WHAT YOU ARE ASKED TO DO: Identify every line in the records below that contains the word "know", and reproduce each one.

DATA FOR ANALYSIS:
--- START ---

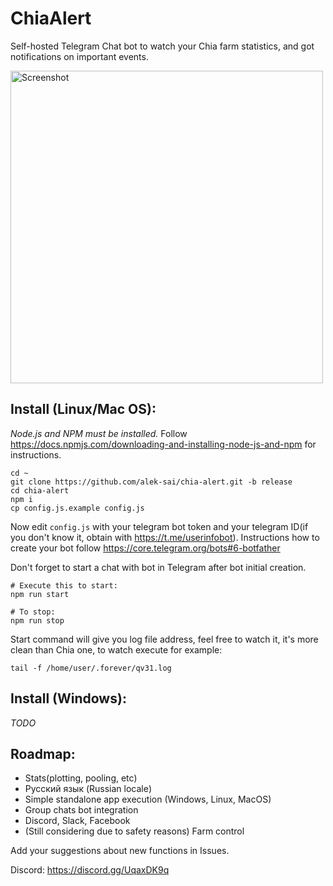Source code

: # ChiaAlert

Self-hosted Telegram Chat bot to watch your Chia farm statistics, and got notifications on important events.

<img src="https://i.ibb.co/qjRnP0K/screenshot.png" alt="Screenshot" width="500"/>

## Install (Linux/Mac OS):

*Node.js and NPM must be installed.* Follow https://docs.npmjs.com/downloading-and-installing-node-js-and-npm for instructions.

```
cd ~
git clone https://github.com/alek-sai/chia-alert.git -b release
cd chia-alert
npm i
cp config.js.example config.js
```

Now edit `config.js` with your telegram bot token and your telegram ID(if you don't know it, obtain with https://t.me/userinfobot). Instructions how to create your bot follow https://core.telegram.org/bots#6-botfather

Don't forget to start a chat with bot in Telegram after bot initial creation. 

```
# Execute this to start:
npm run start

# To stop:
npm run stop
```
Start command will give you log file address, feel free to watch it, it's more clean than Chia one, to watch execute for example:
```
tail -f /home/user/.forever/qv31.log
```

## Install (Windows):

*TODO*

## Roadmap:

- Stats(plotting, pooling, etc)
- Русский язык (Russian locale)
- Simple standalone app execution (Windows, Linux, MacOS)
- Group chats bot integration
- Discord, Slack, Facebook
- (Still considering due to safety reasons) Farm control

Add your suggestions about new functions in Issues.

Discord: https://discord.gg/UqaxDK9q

--- END ---
--- START ---

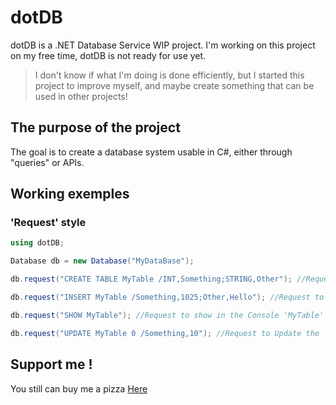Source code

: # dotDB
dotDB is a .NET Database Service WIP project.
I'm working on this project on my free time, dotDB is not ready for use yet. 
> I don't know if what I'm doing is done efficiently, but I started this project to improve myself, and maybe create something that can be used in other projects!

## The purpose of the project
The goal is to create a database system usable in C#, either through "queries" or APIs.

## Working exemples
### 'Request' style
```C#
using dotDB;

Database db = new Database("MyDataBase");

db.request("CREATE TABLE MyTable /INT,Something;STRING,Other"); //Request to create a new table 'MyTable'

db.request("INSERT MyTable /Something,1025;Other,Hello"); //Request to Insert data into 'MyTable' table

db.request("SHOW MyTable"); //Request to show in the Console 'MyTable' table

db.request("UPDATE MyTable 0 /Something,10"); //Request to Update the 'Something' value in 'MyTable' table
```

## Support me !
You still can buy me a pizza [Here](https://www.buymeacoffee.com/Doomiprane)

--- END ---
--- START ---

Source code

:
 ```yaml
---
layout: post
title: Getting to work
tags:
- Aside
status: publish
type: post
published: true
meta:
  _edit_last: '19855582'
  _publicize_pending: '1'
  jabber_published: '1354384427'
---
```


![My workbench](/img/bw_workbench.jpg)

--- END ---

TASK RESPONSE:
Now edit `config.js` with your telegram bot token and your telegram ID(if you don't know it, obtain with https://t.me/userinfobot). Instructions how to create your bot follow https://core.telegram.org/bots#6-botfather
> I don't know if what I'm doing is done efficiently, but I started this project to improve myself, and maybe create something that can be used in other projects!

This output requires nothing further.